The Minister and the Government know that the voluntary code does not work. Why otherwise does the tobacco industry spend £160 million on advertising? That question must be answered. By their inactivity, the Government are condemning people to a slow and painful death. They are also condemning those who work in the national health service to looking after them. It makes no sense. Only the interests of big business are being served. The sooner the interests of big business and the tobacco industry are subordinated to the health of all adults and young people, the better.

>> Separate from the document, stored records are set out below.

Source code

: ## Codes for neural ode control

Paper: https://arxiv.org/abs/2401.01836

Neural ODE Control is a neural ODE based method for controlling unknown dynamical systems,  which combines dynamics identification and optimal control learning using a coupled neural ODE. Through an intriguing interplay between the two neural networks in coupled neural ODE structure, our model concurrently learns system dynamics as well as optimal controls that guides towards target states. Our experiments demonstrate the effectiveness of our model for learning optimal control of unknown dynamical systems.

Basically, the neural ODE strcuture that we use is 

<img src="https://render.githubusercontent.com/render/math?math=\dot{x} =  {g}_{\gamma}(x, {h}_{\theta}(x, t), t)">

Mr. Cryer : I have not received the details of Labour party research that may have been carried out this month into any contributions that the tobacco industry makes to the Conservative party. If, however, the industry has made any such contributions, it would behove the Government to send them back so that they can be seen to be completely free from any tobacco company influence. They ought also to send back the money that Asil Nadir and the other crooks have contributed to Conservative party funds.

Mr. McFall : I could not have put it better.

Mr. Rhodri Morgan (Cardiff, West) : Does my hon. Friend agree that there should be some equivalence between the amount spent on advertising and the additional expenditure occasioned to the national health service by its consequences? That would happen if, instead of donating to the Conservative party, tobacco companies donated to the NHS the sums that it has to spend because of smoking.

Mr. McFall : As I said, advertising by the tobacco industry costs £160 million per year, whereas the cost to the NHS of tobacco smoking is £437 million a year--a 3 : 1 ratio. I agree with my hon. Friend that the Government should do something about inversing that ratio. I am sure that the Under-Secretary will give a dismal response, because the Government are not willing to take on the tobacco giants and to preserve the health of young people. A dismal message is being sent to young people- -they can continue smoking and damaging their health, but the Government are not interested, because there are a few bucks coming in the front door, and perhaps a few coming in the back door, too.

Strathclyde university's research has shown that the subliminal message which gets across to young people, in advertisements for the John Player and Marlboro brands, is that smoking is associated with excitement and fast cars. It was found that children as young as six were aware of that excitement. The message that it is nice to smoke cigarettes because it brings excitement and another world is getting through to young people.